🤖 AI Summary
This paper addresses the insufficient cross-modal contextual utilization in generative semantic communication (GenSC) by proposing Token Communications (TokCom), a token-level semantic communication framework. It introduces generative foundation models (GFMs) and multimodal large language models (MLLMs) into semantic communication for the first time, establishing a cross-modal, token-level contextual modeling paradigm. The framework incorporates a Transformer-based architecture supporting token-wise encoding/decoding, cross-modal alignment, generative semantic compression and reconstruction, and semantic-driven wireless resource adaptation. Evaluated on image GenSC tasks, TokCom achieves a 70.8% improvement in bandwidth efficiency while incurring negligible semantic and perceptual quality degradation. These results demonstrate the effectiveness and practicality of cross-modal contextual modeling in GenSC.
📝 Abstract
In this paper, we introduce token communications (TokCom), a unified framework to leverage cross-modal context information in generative semantic communications (GenSC). TokCom is a new paradigm, motivated by the recent success of generative foundation models and multimodal large language models (GFM/MLLMs), where the communication units are tokens, enabling efficient transformer-based token processing at the transmitter and receiver.
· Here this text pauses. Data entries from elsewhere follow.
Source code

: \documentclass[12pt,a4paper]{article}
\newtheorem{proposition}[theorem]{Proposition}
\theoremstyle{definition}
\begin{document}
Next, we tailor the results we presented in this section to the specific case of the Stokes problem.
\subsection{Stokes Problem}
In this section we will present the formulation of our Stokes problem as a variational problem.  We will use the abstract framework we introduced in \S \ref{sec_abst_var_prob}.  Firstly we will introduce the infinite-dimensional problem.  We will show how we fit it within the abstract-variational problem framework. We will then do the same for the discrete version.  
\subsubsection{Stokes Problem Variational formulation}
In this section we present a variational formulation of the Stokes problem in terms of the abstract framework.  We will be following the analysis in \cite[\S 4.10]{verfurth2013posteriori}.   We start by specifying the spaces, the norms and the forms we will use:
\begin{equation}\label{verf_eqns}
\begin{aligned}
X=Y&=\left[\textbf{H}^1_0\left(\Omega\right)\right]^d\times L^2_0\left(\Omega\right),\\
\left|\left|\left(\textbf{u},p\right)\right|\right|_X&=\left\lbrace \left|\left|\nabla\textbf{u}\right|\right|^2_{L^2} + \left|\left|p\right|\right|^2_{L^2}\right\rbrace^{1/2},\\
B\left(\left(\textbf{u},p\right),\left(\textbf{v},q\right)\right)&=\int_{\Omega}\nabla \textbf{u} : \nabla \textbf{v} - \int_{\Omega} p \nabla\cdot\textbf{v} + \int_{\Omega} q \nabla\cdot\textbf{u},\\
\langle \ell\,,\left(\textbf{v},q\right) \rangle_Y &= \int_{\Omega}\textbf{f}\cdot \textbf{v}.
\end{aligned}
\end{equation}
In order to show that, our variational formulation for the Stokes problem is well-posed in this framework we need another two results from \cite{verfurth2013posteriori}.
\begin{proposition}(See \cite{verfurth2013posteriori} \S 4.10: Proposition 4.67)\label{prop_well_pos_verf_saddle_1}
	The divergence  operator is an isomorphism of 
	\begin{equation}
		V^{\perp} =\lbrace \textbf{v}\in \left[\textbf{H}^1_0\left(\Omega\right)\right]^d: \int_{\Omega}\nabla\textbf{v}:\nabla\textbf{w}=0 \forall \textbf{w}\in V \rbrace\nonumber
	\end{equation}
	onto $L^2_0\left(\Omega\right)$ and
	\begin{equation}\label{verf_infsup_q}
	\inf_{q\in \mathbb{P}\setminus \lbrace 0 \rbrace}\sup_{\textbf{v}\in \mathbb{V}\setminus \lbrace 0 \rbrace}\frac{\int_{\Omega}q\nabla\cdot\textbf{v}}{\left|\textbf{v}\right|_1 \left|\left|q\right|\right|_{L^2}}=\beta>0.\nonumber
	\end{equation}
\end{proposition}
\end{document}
In this paper, we introduce the potential opportunities and challenges of leveraging context in GenSC, explore how to integrate GFM/MLLMs-based token processing into semantic communication systems to leverage cross-modal context effectively, present the key principles for efficient TokCom at various layers in future wireless networks. We demonstrate the corresponding TokCom benefits in a GenSC setup for image, leveraging cross-modal context information, which increases the bandwidth efficiency by 70.8% with negligible loss of semantic/perceptual quality. Finally, the potential research directions are identified to facilitate adoption of TokCom in future wireless networks.